TASK TO CARRY OUT:
Where the word "erros" appears in a line below, copy the whole line.

(Dataset entries)
- Opening Delimiter -

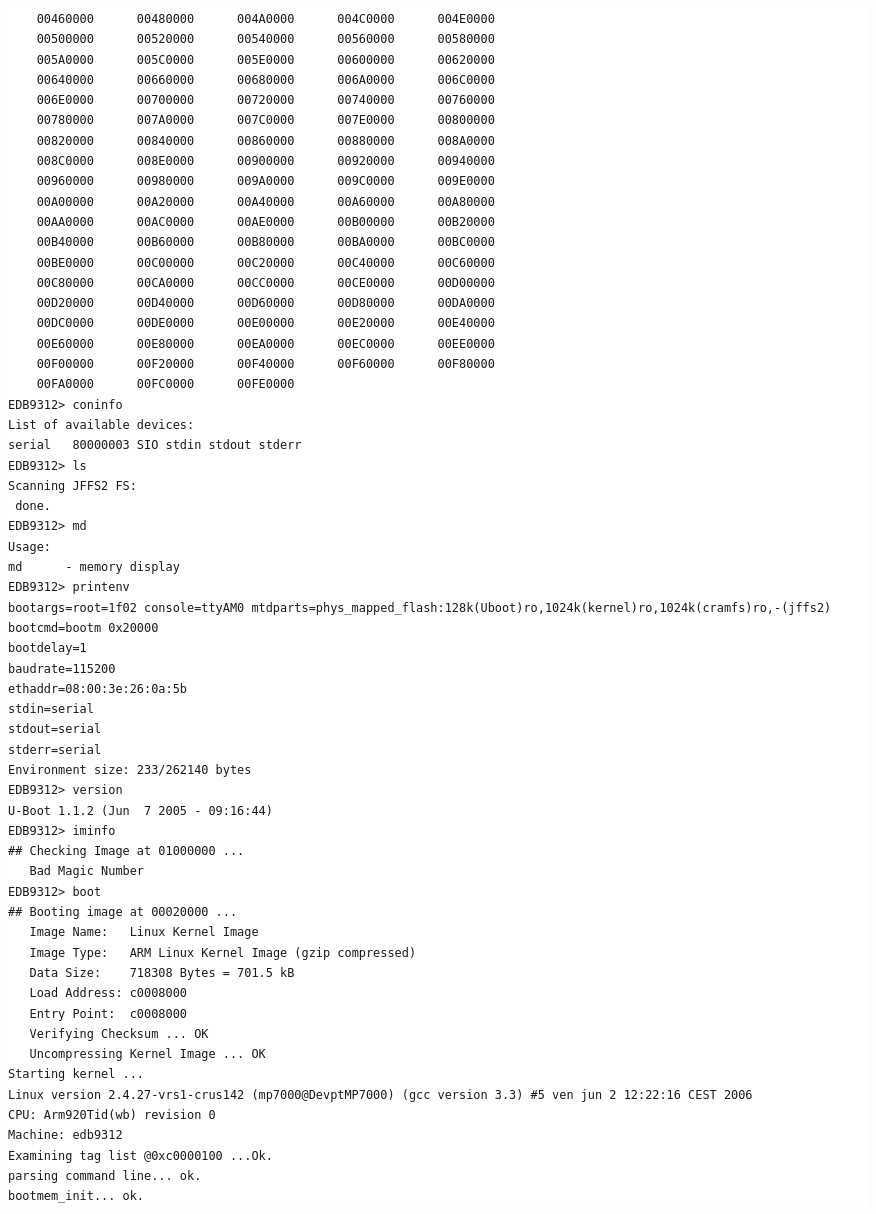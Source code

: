         00460000      00480000      004A0000      004C0000      004E0000     
        00500000      00520000      00540000      00560000      00580000     
        005A0000      005C0000      005E0000      00600000      00620000     
        00640000      00660000      00680000      006A0000      006C0000     
        006E0000      00700000      00720000      00740000      00760000     
        00780000      007A0000      007C0000      007E0000      00800000     
        00820000      00840000      00860000      00880000      008A0000     
        008C0000      008E0000      00900000      00920000      00940000     
        00960000      00980000      009A0000      009C0000      009E0000     
        00A00000      00A20000      00A40000      00A60000      00A80000     
        00AA0000      00AC0000      00AE0000      00B00000      00B20000     
        00B40000      00B60000      00B80000      00BA0000      00BC0000     
        00BE0000      00C00000      00C20000      00C40000      00C60000     
        00C80000      00CA0000      00CC0000      00CE0000      00D00000     
        00D20000      00D40000      00D60000      00D80000      00DA0000     
        00DC0000      00DE0000      00E00000      00E20000      00E40000     
        00E60000      00E80000      00EA0000      00EC0000      00EE0000     
        00F00000      00F20000      00F40000      00F60000      00F80000     
        00FA0000      00FC0000      00FE0000     
    EDB9312> coninfo
    List of available devices:
    serial   80000003 SIO stdin stdout stderr 
    EDB9312> ls
    Scanning JFFS2 FS:   
     done.
    EDB9312> md
    Usage:
    md      - memory display
    EDB9312> printenv
    bootargs=root=1f02 console=ttyAM0 mtdparts=phys_mapped_flash:128k(Uboot)ro,1024k(kernel)ro,1024k(cramfs)ro,-(jffs2)
    bootcmd=bootm 0x20000
    bootdelay=1
    baudrate=115200
    ethaddr=08:00:3e:26:0a:5b
    stdin=serial
    stdout=serial
    stderr=serial
    Environment size: 233/262140 bytes
    EDB9312> version
    U-Boot 1.1.2 (Jun  7 2005 - 09:16:44)
    EDB9312> iminfo
    ## Checking Image at 01000000 ...
       Bad Magic Number
    EDB9312> boot
    ## Booting image at 00020000 ...
       Image Name:   Linux Kernel Image
       Image Type:   ARM Linux Kernel Image (gzip compressed)
       Data Size:    718308 Bytes = 701.5 kB
       Load Address: c0008000
       Entry Point:  c0008000
       Verifying Checksum ... OK
       Uncompressing Kernel Image ... OK
    Starting kernel ...
    Linux version 2.4.27-vrs1-crus142 (mp7000@DevptMP7000) (gcc version 3.3) #5 ven jun 2 12:22:16 CEST 2006
    CPU: Arm920Tid(wb) revision 0
    Machine: edb9312
    Examining tag list @0xc0000100 ...Ok.
    parsing command line... ok.
    bootmem_init... ok.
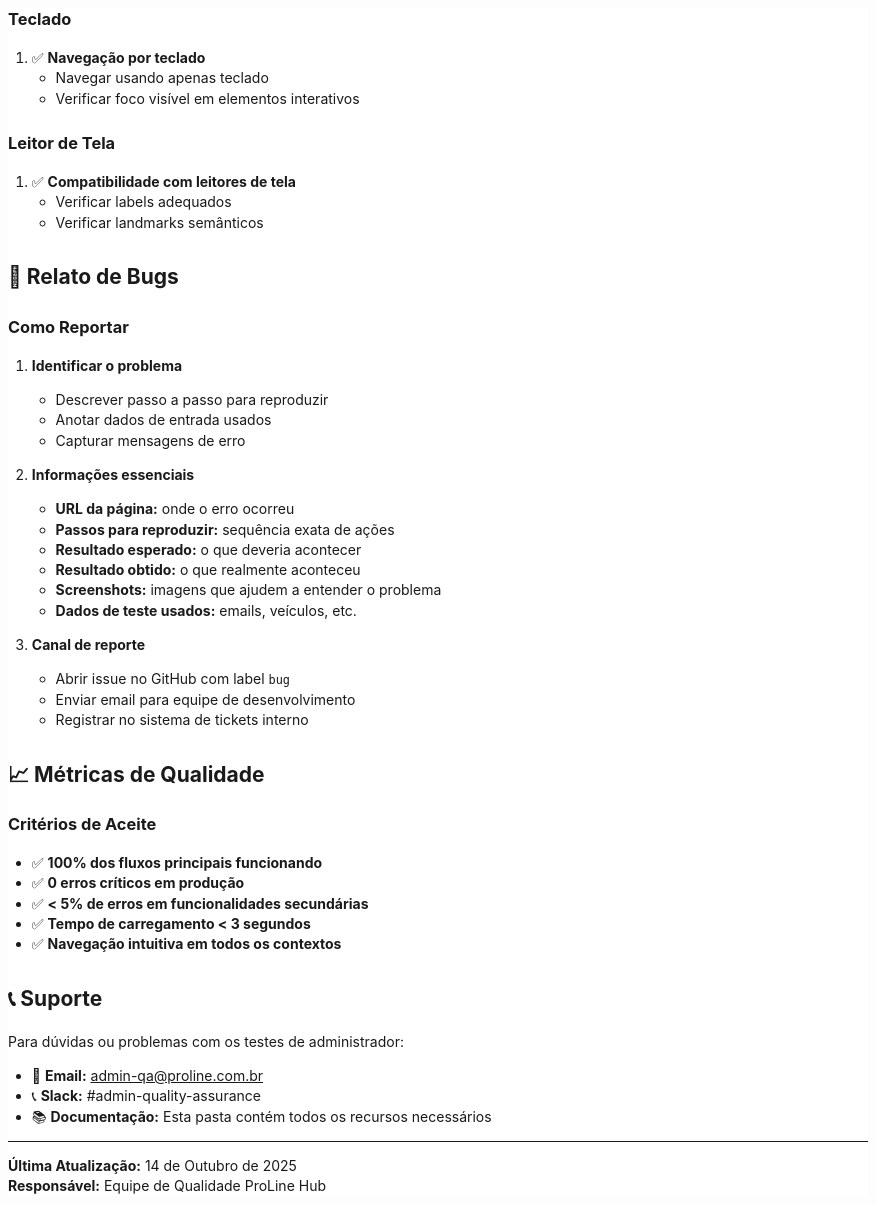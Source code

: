 ### Teclado
1. ✅ **Navegação por teclado**
   - Navegar usando apenas teclado
   - Verificar foco visível em elementos interativos

### Leitor de Tela
1. ✅ **Compatibilidade com leitores de tela**
   - Verificar labels adequados
   - Verificar landmarks semânticos

## 🐛 Relato de Bugs

### Como Reportar
1. **Identificar o problema**
   - Descrever passo a passo para reproduzir
   - Anotar dados de entrada usados
   - Capturar mensagens de erro

2. **Informações essenciais**
   - **URL da página:** onde o erro ocorreu
   - **Passos para reproduzir:** sequência exata de ações
   - **Resultado esperado:** o que deveria acontecer
   - **Resultado obtido:** o que realmente aconteceu
   - **Screenshots:** imagens que ajudem a entender o problema
   - **Dados de teste usados:** emails, veículos, etc.

3. **Canal de reporte**
   - Abrir issue no GitHub com label `bug`
   - Enviar email para equipe de desenvolvimento
   - Registrar no sistema de tickets interno

## 📈 Métricas de Qualidade

### Critérios de Aceite
- ✅ **100% dos fluxos principais funcionando**
- ✅ **0 erros críticos em produção**
- ✅ **< 5% de erros em funcionalidades secundárias**
- ✅ **Tempo de carregamento < 3 segundos**
- ✅ **Navegação intuitiva em todos os contextos**

## 📞 Suporte

Para dúvidas ou problemas com os testes de administrador:
- 📧 **Email:** admin-qa@proline.com.br
- 📞 **Slack:** #admin-quality-assurance
- 📚 **Documentação:** Esta pasta contém todos os recursos necessários

---

**Última Atualização:** 14 de Outubro de 2025  
**Responsável:** Equipe de Qualidade ProLine Hub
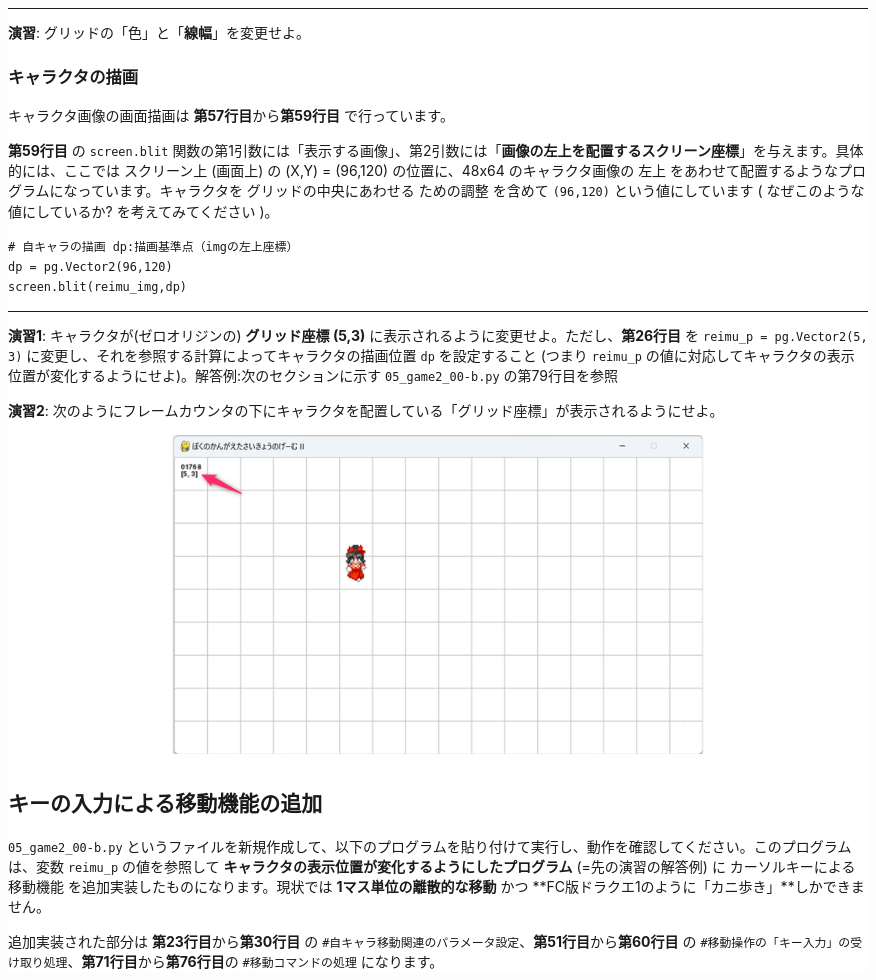 
---

**演習**: グリッドの「色」と「**線幅**」を変更せよ。

### キャラクタの描画

キャラクタ画像の画面描画は **第57行目**から**第59行目** で行っています。


**第59行目** の `screen.blit` 関数の第1引数には「表示する画像」、第2引数には「**画像の左上を配置するスクリーン座標**」を与えます。具体的には、ここでは スクリーン上 (画面上) の (X,Y) = (96,120) の位置に、48x64 のキャラクタ画像の <span class="masked">左上</span> をあわせて配置するようなプログラムになっています。キャラクタを <span class="masked">グリッドの中央にあわせる</span> ための調整 を含めて `(96,120)` という値にしています ( なぜこのような値にしているか? を考えてみてください )。

```python{.numberLines startFrom="57" caption="05_game2_00-a.py(抜粋)"}
# 自キャラの描画 dp:描画基準点（imgの左上座標）
dp = pg.Vector2(96,120)
screen.blit(reimu_img,dp)
```

---

**演習1**: キャラクタが(ゼロオリジンの) **グリッド座標 (5,3)** に表示されるように変更せよ。ただし、**第26行目** を `reimu_p = pg.Vector2(5,3)` に変更し、それを参照する計算によってキャラクタの描画位置 `dp` を設定すること (つまり `reimu_p` の値に対応してキャラクタの表示位置が変化するようにせよ)。解答例:<span class="masked">次のセクションに示す `05_game2_00-b.py` の第79行目を参照</span>

**演習2**: 次のようにフレームカウンタの下にキャラクタを配置している「グリッド座標」が表示されるようにせよ。

![img](figs/99/pygame_01.png)

## キーの入力による移動機能の追加

`05_game2_00-b.py` というファイルを新規作成して、以下のプログラムを貼り付けて実行し、動作を確認してください。このプログラムは、変数 `reimu_p` の値を参照して **キャラクタの表示位置が変化するようにしたプログラム** (=先の演習の解答例) に <span class="masked">カーソルキーによる移動機能</span> を追加実装したものになります。現状では **1マス単位の離散的な移動** かつ **FC版ドラクエ1のように「カニ歩き」**しかできません。

追加実装された部分は **第23行目**から**第30行目** の `#自キャラ移動関連のパラメータ設定`、**第51行目**から**第60行目** の `#移動操作の「キー入力」の受け取り処理`、**第71行目**から**第76行目**の `#移動コマンドの処理` になります。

- Closing Delimiter -

ANSWER BOX:
- ✅ **0 erros críticos em produção**
- ✅ **< 5% de erros em funcionalidades secundárias**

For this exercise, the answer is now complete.